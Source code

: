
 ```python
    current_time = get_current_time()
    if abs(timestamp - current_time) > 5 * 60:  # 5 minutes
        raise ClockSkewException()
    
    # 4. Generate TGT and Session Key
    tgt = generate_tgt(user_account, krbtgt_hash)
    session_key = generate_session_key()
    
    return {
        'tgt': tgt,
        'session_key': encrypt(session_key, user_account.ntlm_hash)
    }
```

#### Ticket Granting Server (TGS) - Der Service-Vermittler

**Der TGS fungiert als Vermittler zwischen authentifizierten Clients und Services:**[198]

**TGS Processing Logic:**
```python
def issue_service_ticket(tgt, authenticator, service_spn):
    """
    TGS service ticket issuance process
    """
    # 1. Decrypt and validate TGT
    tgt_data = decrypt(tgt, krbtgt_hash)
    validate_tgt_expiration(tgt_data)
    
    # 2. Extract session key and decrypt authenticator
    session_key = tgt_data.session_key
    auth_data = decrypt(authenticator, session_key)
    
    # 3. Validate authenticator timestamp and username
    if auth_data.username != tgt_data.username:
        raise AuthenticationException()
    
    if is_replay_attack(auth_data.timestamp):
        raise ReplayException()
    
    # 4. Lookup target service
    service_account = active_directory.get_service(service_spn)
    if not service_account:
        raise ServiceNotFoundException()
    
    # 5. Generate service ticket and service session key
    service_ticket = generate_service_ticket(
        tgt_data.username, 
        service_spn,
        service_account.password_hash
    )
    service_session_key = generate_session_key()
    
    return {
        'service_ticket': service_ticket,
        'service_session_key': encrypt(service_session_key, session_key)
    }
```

__WHAT TO PRODUCE__: From the first line to the last, transcribe the listing exactly.

__WRITTEN RESPONSE__:
Source code

:
 ```python
    current_time = get_current_time()
    if abs(timestamp - current_time) > 5 * 60:  # 5 minutes
        raise ClockSkewException()
    
    # 4. Generate TGT and Session Key
    tgt = generate_tgt(user_account, krbtgt_hash)
    session_key = generate_session_key()
    
    return {
        'tgt': tgt,
        'session_key': encrypt(session_key, user_account.ntlm_hash)
    }
```

#### Ticket Granting Server (TGS) - Der Service-Vermittler

**Der TGS fungiert als Vermittler zwischen authentifizierten Clients und Services:**[198]

**TGS Processing Logic:**
```python
def issue_service_ticket(tgt, authenticator, service_spn):
    """
    TGS service ticket issuance process
    """
    # 1. Decrypt and validate TGT
    tgt_data = decrypt(tgt, krbtgt_hash)
    validate_tgt_expiration(tgt_data)
    
    # 2. Extract session key and decrypt authenticator
    session_key = tgt_data.session_key
    auth_data = decrypt(authenticator, session_key)
    
    # 3. Validate authenticator timestamp and username
    if auth_data.username != tgt_data.username:
        raise AuthenticationException()
    
    if is_replay_attack(auth_data.timestamp):
        raise ReplayException()
    
    # 4. Lookup target service
    service_account = active_directory.get_service(service_spn)
    if not service_account:
        raise ServiceNotFoundException()
    
    # 5. Generate service ticket and service session key
    service_ticket = generate_service_ticket(
        tgt_data.username, 
        service_spn,
        service_account.password_hash
    )
    service_session_key = generate_session_key()
    
    return {
        'service_ticket': service_ticket,
        'service_session_key': encrypt(service_session_key, session_key)
    }
```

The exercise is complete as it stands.